Fencing peer is crucial to avoid split brain when the connection between nodes is lost. Handlers ensure that when a node disconnects and falls back from other node, it has to re-sync all the contents from the other node before being primary again.

On each node, load the drbd kernel module, create meta data and bring it online.

sudo modprobe drbd
sudo drbdadm create-md r0
sudo drbdadm up r0

You can check the status with:

sudo drbdadm status r0

You should see something similar to the following.

r0 role:Secondary
  disk:Inconsistent
  delta role:Secondary
    disk:Inconsistent

Initial synchronization

Initial synchronization has to be started on only one node. Run the following on the primary node - the node selected as the synchronization source.

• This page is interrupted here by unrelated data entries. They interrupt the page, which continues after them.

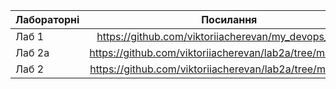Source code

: 
| Лабораторні | Посилання                                                                         |
| ---------------- |:---------------------------------:                                             |
| Лаб 1             | https://github.com/viktoriiacherevan/my_devops_course |
| Лаб 2а           | https://github.com/viktoriiacherevan/lab2a/tree/main/lab2a |
| Лаб 2             | https://github.com/viktoriiacherevan/lab2a/tree/main/lab_2 |
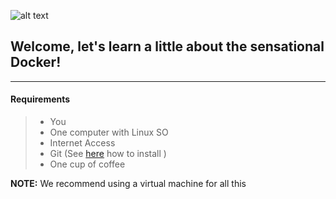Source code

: 
![alt text](https://raw.githubusercontent.com/concrete-renato-ruis/markdown/master/logo.png "Docker")

## Welcome, let's learn a little about the sensational Docker!

---

#### <i class="icon-file"></i> Requirements

> - You
> - One computer with Linux SO
> - Internet Access
> - Git (See [here](https://git-scm.com/book/en/v2/Getting-Started-Installing-Git) how to install )
> - One cup of coffee
> 
**NOTE:** We recommend using a virtual machine for all this


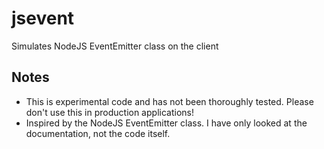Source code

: # jsevent
Simulates NodeJS EventEmitter class on the client

## Notes
* This is experimental code and has not been thoroughly tested. Please don't use this in production applications!
* Inspired by the NodeJS EventEmitter class. I have only looked at the documentation, not the code itself.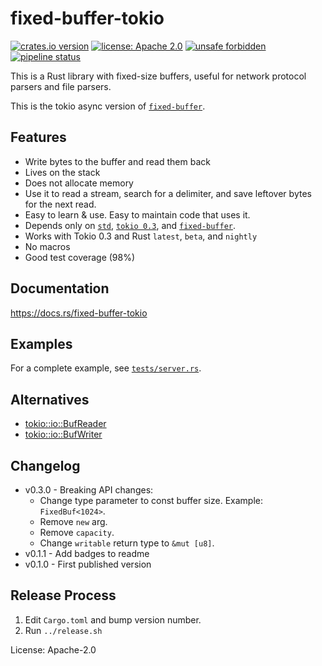 # fixed-buffer-tokio

[![crates.io version](https://img.shields.io/crates/v/fixed-buffer-tokio.svg)](https://crates.io/crates/fixed-buffer-tokio)
[![license: Apache 2.0](https://gitlab.com/leonhard-llc/fixed-buffer-rs/-/raw/main/license-apache-2.0.svg)](http://www.apache.org/licenses/LICENSE-2.0)
[![unsafe forbidden](https://gitlab.com/leonhard-llc/fixed-buffer-rs/-/raw/main/unsafe-forbidden-success.svg)](https://github.com/rust-secure-code/safety-dance/)
[![pipeline status](https://gitlab.com/leonhard-llc/fixed-buffer-rs/badges/main/pipeline.svg)](https://gitlab.com/leonhard-llc/fixed-buffer-rs/-/pipelines)

This is a Rust library with fixed-size buffers,
useful for network protocol parsers and file parsers.

This is the tokio async version of [`fixed-buffer`](https://crates.io/crates/fixed-buffer).

## Features
- Write bytes to the buffer and read them back
- Lives on the stack
- Does not allocate memory
- Use it to read a stream, search for a delimiter,
  and save leftover bytes for the next read.
- Easy to learn & use.  Easy to maintain code that uses it.
- Depends only on
  [`std`](https://doc.rust-lang.org/stable/std/),
  [`tokio 0.3`](https://crates.io/crates/tokio), and
  [`fixed-buffer`](https://crates.io/crates/fixed-buffer).
- Works with Tokio 0.3 and Rust `latest`, `beta`, and `nightly`
- No macros
- Good test coverage (98%)

## Documentation
https://docs.rs/fixed-buffer-tokio

## Examples
For a complete example, see
[`tests/server.rs`](https://gitlab.com/leonhard-llc/fixed-buffer-rs/-/blob/main/fixed-buffer-tokio/tests/server.rs).

## Alternatives
- [tokio::io::BufReader](https://docs.rs/tokio/latest/tokio/io/struct.BufReader.html)
- [tokio::io::BufWriter](https://docs.rs/tokio/latest/tokio/io/struct.BufWriter.html)

## Changelog
- v0.3.0 - Breaking API changes:
  - Change type parameter to const buffer size. Example: `FixedBuf<1024>`.
  - Remove `new` arg.
  - Remove `capacity`.
  - Change `writable` return type to `&mut [u8]`.
- v0.1.1 - Add badges to readme
- v0.1.0 - First published version

## Release Process
1. Edit `Cargo.toml` and bump version number.
1. Run `../release.sh`

License: Apache-2.0
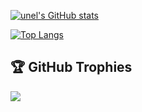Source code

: [![unel's GitHub stats](https://github-readme-stats.vercel.app/api?username=UnelDev&count_private=true&show_icons=true&theme=onedark&count_private=true&layout=compact)](https://github.com/UnelDev)

[![Top Langs](https://github-readme-stats.vercel.app/api/top-langs/?username=UnelDev&theme=onedark&count_private=true&layout=compact)](https://github.com/UnelDev)
## 🏆 GitHub Trophies
![](https://github-profile-trophy.vercel.app/?username=unelDev&theme=onedark&no-frame=true&no-bg=true&margin-w=4)
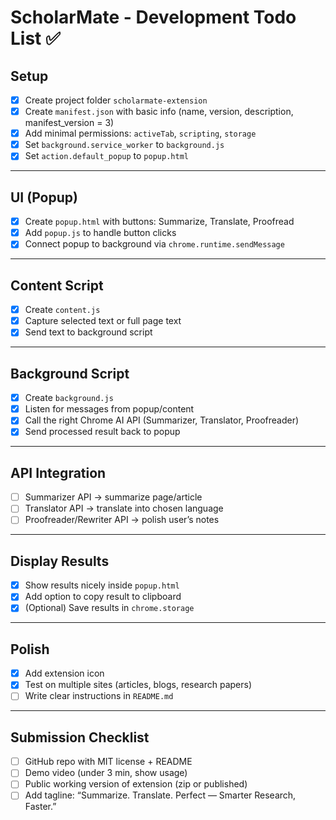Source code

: # ScholarMate - Development Todo List ✅

## Setup
- [x] Create project folder `scholarmate-extension`
- [x] Create `manifest.json` with basic info (name, version, description, manifest_version = 3)
- [x] Add minimal permissions: `activeTab`, `scripting`, `storage`
- [x] Set `background.service_worker` to `background.js`
- [x] Set `action.default_popup` to `popup.html`

---

## UI (Popup)
- [x] Create `popup.html` with buttons: Summarize, Translate, Proofread
- [x] Add `popup.js` to handle button clicks
- [x] Connect popup to background via `chrome.runtime.sendMessage`

---

## Content Script
- [x] Create `content.js`
- [x] Capture selected text or full page text
- [x] Send text to background script

---

## Background Script
- [x] Create `background.js`
- [x] Listen for messages from popup/content
- [x] Call the right Chrome AI API (Summarizer, Translator, Proofreader)
- [x] Send processed result back to popup

---

## API Integration
- [ ] Summarizer API → summarize page/article
- [ ] Translator API → translate into chosen language
- [ ] Proofreader/Rewriter API → polish user’s notes

---

## Display Results
- [x] Show results nicely inside `popup.html`
- [x] Add option to copy result to clipboard
- [x] (Optional) Save results in `chrome.storage`

---

## Polish
- [x] Add extension icon
- [x] Test on multiple sites (articles, blogs, research papers)
- [ ] Write clear instructions in `README.md`

---

## Submission Checklist
- [ ] GitHub repo with MIT license + README
- [ ] Demo video (under 3 min, show usage)
- [ ] Public working version of extension (zip or published)
- [ ] Add tagline: “Summarize. Translate. Perfect — Smarter Research, Faster.”
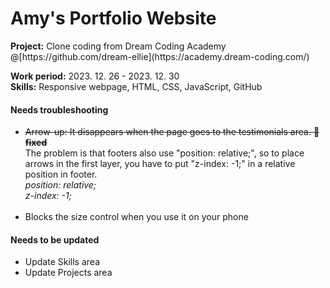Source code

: # Amy's Portfolio Website
 
 <p>
  <strong>Project:</strong> Clone coding from Dream Coding Academy<br>
  @[https://github.com/dream-ellie](https://academy.dream-coding.com/)
 </p>
  
 <p>
  <strong>Work period:</strong> 2023. 12. 26 - 2023. 12. 30<br>
  <strong>Skills:</strong> Responsive webpage, HTML, CSS, JavaScript, GitHub
 </p>

 <p>
  <h4>Needs troubleshooting</h3>
  <ul>
   <li style="text-decoration:line-through;">Arrow-up: It disappears when the page goes to the testimonials area. <b>🏁fixed</b></li>
   The problem is that footers also use "position: relative;", so to place arrows in the first layer, you have to put "z-index: -1;" in a relative position in footer.<br>
   <i>
    position: relative;<br>
    z-index: -1;<br><br>
   </i>
   <li>Blocks the size control when you use it on your phone</li>
  </ul>
  <h4>Needs to be updated</h3>
  <ul>
   <li>Update Skills area</li>
   <li>Update Projects area</li>
  </ul>
 </p>

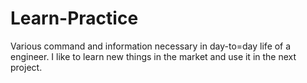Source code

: # Learn-Practice
Various command and information necessary in day-to=day life of a engineer.
I like to learn new things in the market and use it in the next project.
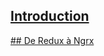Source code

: ## [Introduction](https://github.com/fausfore/ngrx-guide/blob/master/documentations/introduction.md)
[## De Redux à Ngrx](https://github.com/fausfore/ngrx-guide/blob/master/documentations/step-1.md)

<!--stackedit_data:
eyJoaXN0b3J5IjpbLTYxOTU4NTkyM119
-->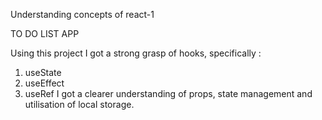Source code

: Understanding concepts of react-1

TO DO LIST APP

Using this project I got a strong grasp of hooks, specifically :
   1. useState
   2. useEffect
   3. useRef
I got a clearer understanding of props, state management and utilisation of local storage.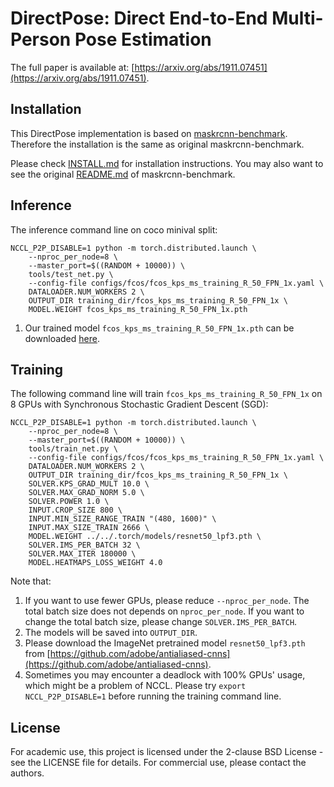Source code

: # DirectPose: Direct End-to-End Multi-Person Pose Estimation

The full paper is available at: [https://arxiv.org/abs/1911.07451](https://arxiv.org/abs/1911.07451). 

## Installation

This DirectPose implementation is based on [maskrcnn-benchmark](https://github.com/facebookresearch/maskrcnn-benchmark). Therefore the installation is the same as original maskrcnn-benchmark.

Please check [INSTALL.md](INSTALL.md) for installation instructions.
You may also want to see the original [README.md](MASKRCNN_README.md) of maskrcnn-benchmark.

## Inference
The inference command line on coco minival split:

    NCCL_P2P_DISABLE=1 python -m torch.distributed.launch \
        --nproc_per_node=8 \
        --master_port=$((RANDOM + 10000)) \
        tools/test_net.py \
        --config-file configs/fcos/fcos_kps_ms_training_R_50_FPN_1x.yaml \
        DATALOADER.NUM_WORKERS 2 \
        OUTPUT_DIR training_dir/fcos_kps_ms_training_R_50_FPN_1x \
        MODEL.WEIGHT fcos_kps_ms_training_R_50_FPN_1x.pth
        
1) Our trained model `fcos_kps_ms_training_R_50_FPN_1x.pth` can be downloaded [here](https://cloudstor.aarnet.edu.au/plus/s/ZRtK4mNmroHN5hs/download).

## Training

The following command line will train `fcos_kps_ms_training_R_50_FPN_1x` on 8 GPUs with Synchronous Stochastic Gradient Descent (SGD):

    NCCL_P2P_DISABLE=1 python -m torch.distributed.launch \
        --nproc_per_node=8 \
        --master_port=$((RANDOM + 10000)) \
        tools/train_net.py \
        --config-file configs/fcos/fcos_kps_ms_training_R_50_FPN_1x.yaml \
        DATALOADER.NUM_WORKERS 2 \
        OUTPUT_DIR training_dir/fcos_kps_ms_training_R_50_FPN_1x \
        SOLVER.KPS_GRAD_MULT 10.0 \
        SOLVER.MAX_GRAD_NORM 5.0 \
        SOLVER.POWER 1.0 \
        INPUT.CROP_SIZE 800 \
        INPUT.MIN_SIZE_RANGE_TRAIN "(480, 1600)" \
        INPUT.MAX_SIZE_TRAIN 2666 \
        MODEL.WEIGHT ../../.torch/models/resnet50_lpf3.pth \
        SOLVER.IMS_PER_BATCH 32 \
        SOLVER.MAX_ITER 180000 \
        MODEL.HEATMAPS_LOSS_WEIGHT 4.0
        
Note that:
1) If you want to use fewer GPUs, please reduce `--nproc_per_node`. The total batch size does not depends on `nproc_per_node`. If you want to change the total batch size, please change `SOLVER.IMS_PER_BATCH`.
2) The models will be saved into `OUTPUT_DIR`.
3) Please download the ImageNet pretrained model `resnet50_lpf3.pth` from [https://github.com/adobe/antialiased-cnns](https://github.com/adobe/antialiased-cnns).
4) Sometimes you may encounter a deadlock with 100% GPUs' usage, which might be a problem of NCCL. Please try `export NCCL_P2P_DISABLE=1` before running the training command line.

## License

For academic use, this project is licensed under the 2-clause BSD License - see the LICENSE file for details. For commercial use, please contact the authors. 

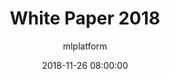 ---
author: mlplatform
title: White Paper 2018
date: 2018-11-26 08:00:00
categories:
  - Resources
  - White Papers
layout: resource-post
presentation_url: https://s3.amazonaws.com/static-linaro-org/event-resources/lpc2018/LPC2018-Embedded_Thermal_usecases_LPC_2018_Amit.pdf
# youtube_video_url: https://www.youtube.com/watch?v=-_wFcgBp0Y8&t=2671s
---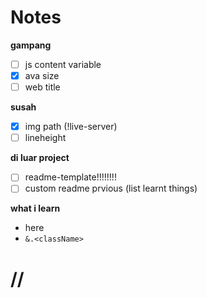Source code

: # Notes

**gampang**
- [ ] js content variable
- [x] ava size
- [ ] web title

**susah**
- [x] img path (!live-server)
- [ ] lineheight

**di luar project**
- [ ] readme-template!!!!!!!!
- [ ] custom readme prvious (list learnt things)

**what i learn**
- here
- `&.<className>`


# //
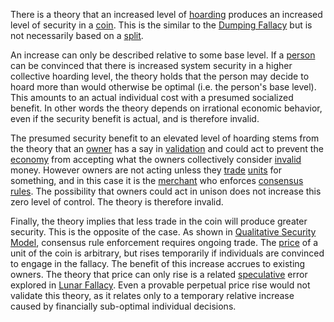 There is a theory that an increased level of [hoarding](Glossary#hoard) produces an increased level of security in a [coin](Glossary#coin). This is the similar to the [Dumping Fallacy](Dumping-Fallacy) but is not necessarily based on a [split](Glossary#split).

An increase can only be described relative to some base level. If a [person](Glossary#person) can be convinced that there is increased system security in a higher collective hoarding level, the theory holds that the person may decide to hoard more than would otherwise be optimal (i.e. the person's base level). This amounts to an actual individual cost with a presumed socialized benefit. In other words the theory depends on irrational economic behavior, even if the security benefit is actual, and is therefore invalid.

The presumed security benefit to an elevated level of hoarding stems from the theory that an [owner](Glossary#owner) has a say in [validation](Glossary#validation) and could act to prevent the [economy](Glossary#economy) from accepting what the owners collectively consider [invalid](Glossary#validity) money. However owners are not acting unless they [trade](Glossary#trade) [units](Glossary#unit) for something, and in this case it is the [merchant](Glossary#merchant) who enforces [consensus rules](Glossary#consensus-rules). The possibility that owners could act in unison does not increase this zero level of control. The theory is therefore invalid.

Finally, the theory implies that less trade in the coin will produce greater security. This is the opposite of the case. As shown in [Qualitative Security Model](Qualitative-Security-Model), consensus rule enforcement requires ongoing trade. The [price](Glossary#price) of a unit of the coin is arbitrary, but rises temporarily if individuals are convinced to engage in the fallacy. The benefit of this increase accrues to existing owners. The theory that price can only rise is a related [speculative](Glossary#speculate) error explored in [Lunar Fallacy](Lunar-Fallacy). Even a provable perpetual price rise would not validate this theory, as it relates only to a temporary relative increase caused by financially sub-optimal individual decisions.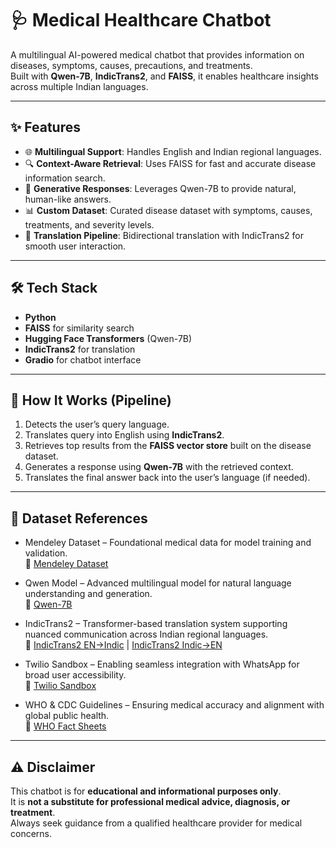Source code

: # 🩺 Medical Healthcare Chatbot

A multilingual AI-powered medical chatbot that provides information on diseases, symptoms, causes, precautions, and treatments.  
Built with **Qwen-7B**, **IndicTrans2**, and **FAISS**, it enables healthcare insights across multiple Indian languages.

---

## ✨ Features
- 🌐 **Multilingual Support**: Handles English and Indian regional languages.  
- 🔍 **Context-Aware Retrieval**: Uses FAISS for fast and accurate disease information search.  
- 🤖 **Generative Responses**: Leverages Qwen-7B to provide natural, human-like answers.  
- 📊 **Custom Dataset**: Curated disease dataset with symptoms, causes, treatments, and severity levels.  
- 🧠 **Translation Pipeline**: Bidirectional translation with IndicTrans2 for smooth user interaction.  

---

## 🛠 Tech Stack
- **Python**  
- **FAISS** for similarity search  
- **Hugging Face Transformers** (Qwen-7B)  
- **IndicTrans2** for translation  
- **Gradio** for chatbot interface  

---

## 🔄 How It Works (Pipeline)
1. Detects the user’s query language.  
2. Translates query into English using **IndicTrans2**.  
3. Retrieves top results from the **FAISS vector store** built on the disease dataset.  
4. Generates a response using **Qwen-7B** with the retrieved context.  
5. Translates the final answer back into the user’s language (if needed).  

---

## 📖 Dataset References
- Mendeley Dataset – Foundational medical data for model training and validation.  
  🔗 [Mendeley Dataset](https://data.mendeley.com/datasets/2cxccsxydc/1)  

- Qwen Model – Advanced multilingual model for natural language understanding and generation.  
  🔗 [Qwen-7B](https://huggingface.co/Qwen/Qwen-7B)  

- IndicTrans2 – Transformer-based translation system supporting nuanced communication across Indian regional languages.  
  🔗 [IndicTrans2 EN→Indic](https://huggingface.co/ai4bharat/indictrans2-en-indic-200M) | [IndicTrans2 Indic→EN](https://huggingface.co/ai4bharat/indictrans2-indic-en-200M)  

- Twilio Sandbox – Enabling seamless integration with WhatsApp for broad user accessibility.  
  🔗 [Twilio Sandbox](https://www.twilio.com/docs/whatsapp/sandbox)  

- WHO & CDC Guidelines – Ensuring medical accuracy and alignment with global public health.  
  🔗 [WHO Fact Sheets](https://www.who.int/news-room/fact-sheets)  


---

## ⚠️ Disclaimer
This chatbot is for **educational and informational purposes only**.  
It is **not a substitute for professional medical advice, diagnosis, or treatment**.  
Always seek guidance from a qualified healthcare provider for medical concerns.

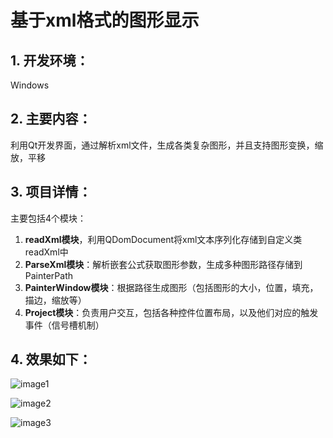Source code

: # 基于xml格式的图形显示 

## 1. 开发环境：
Windows 

## 2. 主要内容：
利用Qt开发界面，通过解析xml文件，生成各类复杂图形，并且支持图形变换，缩放，平移

## 3. 项目详情：
主要包括4个模块：
1. **readXml模块**，利用QDomDocument将xml文本序列化存储到自定义类readXml中
2. **ParseXml模块**：解析嵌套公式获取图形参数，生成多种图形路径存储到PainterPath
3. **PainterWindow模块**：根据路径生成图形（包括图形的大小，位置，填充，描边，缩放等）
4. **Project模块**：负责用户交互，包括各种控件位置布局，以及他们对应的触发事件（信号槽机制）

## 4. 效果如下：

 ![image1](https://github.com/xyandy/XmlParserToPaint/blob/master/1.png)
 
 ![image2](https://github.com/xyandy/XmlParserToPaint/blob/master/2.png)
 
 ![image3](https://github.com/xyandy/XmlParserToPaint/blob/master/3.png)
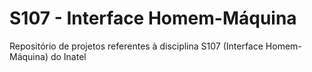 # S107 - Interface Homem-Máquina

Repositório de projetos referentes à disciplina S107 (Interface Homem-Máquina) do Inatel
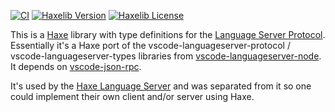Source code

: [![CI](https://img.shields.io/github/workflow/status/vshaxe/language-server-protocol-haxe/CI.svg?logo=github)](https://github.com/vshaxe/language-server-protocol-haxe/actions?query=workflow%3ACI)
[![Haxelib Version](https://badgen.net/haxelib/v/language-server-protocol)](https://lib.haxe.org/p/language-server-protocol)
[![Haxelib License](https://badgen.net/haxelib/license/language-server-protocol)](LICENSE.md)

This is a [Haxe](http://haxe.org/) library with type definitions for the [Language Server Protocol](https://microsoft.github.io/language-server-protocol). Essentially it's a Haxe port of the vscode-languageserver-protocol / vscode-languageserver-types libraries from [vscode-languageserver-node](https://github.com/microsoft/vscode-languageserver-node). It depends on [vscode-json-rpc](https://github.com/vshaxe/vscode-json-rpc).

It's used by the [Haxe Language Server](https://github.com/vshaxe/haxe-language-server) and was separated from it
so one could implement their own client and/or server using Haxe.
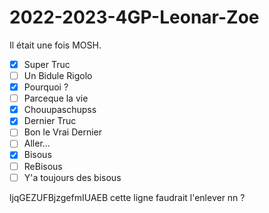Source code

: # 2022-2023-4GP-Leonar-Zoe
Il était une fois MOSH. 

- [x] Super Truc
- [ ] Un Bidule Rigolo
- [x] Pourquoi ? 
- [ ] Parceque la vie 
- [x] Chouupaschupss
- [x] Dernier Truc
- [ ] Bon le Vrai Dernier
- [ ] Aller...
- [x] Bisous
- [ ] ReBisous
- [ ] Y'a toujours des bisous

ljqGEZUFBjzgefmIUAEB cette ligne faudrait l'enlever nn ? 
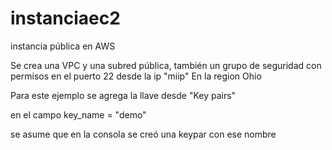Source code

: # instanciaec2
instancia pública en AWS

Se crea una VPC y una subred pública, también un grupo de seguridad con permisos en el puerto 22 desde la ip "miip"
En la region Ohio

Para este ejemplo se agrega la llave desde "Key pairs"

en el campo 
key_name = "demo"

se asume que en la consola se creó una keypar con ese nombre
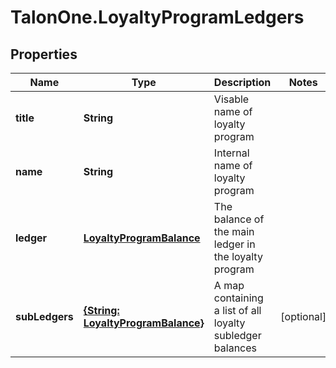 # TalonOne.LoyaltyProgramLedgers

## Properties
Name | Type | Description | Notes
------------ | ------------- | ------------- | -------------
**title** | **String** | Visable name of loyalty program | 
**name** | **String** | Internal name of loyalty program | 
**ledger** | [**LoyaltyProgramBalance**](LoyaltyProgramBalance.md) | The balance of the main ledger in the loyalty program | 
**subLedgers** | [**{String: LoyaltyProgramBalance}**](LoyaltyProgramBalance.md) | A map containing a list of all loyalty subledger balances | [optional] 


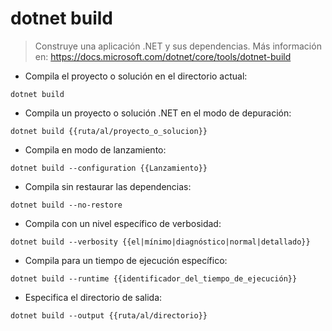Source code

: # dotnet build

>Construye una aplicación .NET y sus dependencias. Más información en: https://docs.microsoft.com/dotnet/core/tools/dotnet-build

- Compila el proyecto o solución en el directorio actual:

`dotnet build`

- Compila un proyecto o solución .NET en el modo de depuración:

`dotnet build {{ruta/al/proyecto_o_solucion}}`

- Compila en modo de lanzamiento:

`dotnet build --configuration {{Lanzamiento}}`

- Compila sin restaurar las dependencias:

`dotnet build --no-restore`

- Compila con un nivel específico de verbosidad:

`dotnet build --verbosity {{el|mínimo|diagnóstico|normal|detallado}}`

- Compila para un tiempo de ejecución específico:

`dotnet build --runtime {{identificador_del_tiempo_de_ejecución}}`

- Especifica el directorio de salida:

`dotnet build --output {{ruta/al/directorio}}`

sudo drbdadm primary --force r0

The synchronization should take a while depending on the logical volume size ~ around 8% per hour for a 500GB HDD volume (PS: It took nearly 13 hours to complete). You should instead start with a small disk and gradually extend the logical volume beneath it as you need more size. You can watch its status by running:

sudo drbdadm status

You should see something similar to the following.

r0 role:Secondary
  disk:Inconsistent
  alpha role:Primary
    replication:SyncTarget peer-disk:UpToDate done:11.31

Once it is complete you will see a status with disks up to date:

r0 role:Primary
  disk:UpToDate
  delta role:Secondary
    peer-disk:UpToDate

Now, only on the primary node, you can format the disk and mount it.

sudo mkfs.ext4 /dev/drbd0
sudo mount /dev/drbd0 /srv

Currently, the data is only served on the primary node, on path /srv. If we wanted it to be served on the secondary node, we’d have to unmount it from the primary, and make the drbd resource online and mount it on the secondary manually. To make it highly available, we still need to install and configure a Cluster Resource Manager called pacemaker. I will explain it in a different post.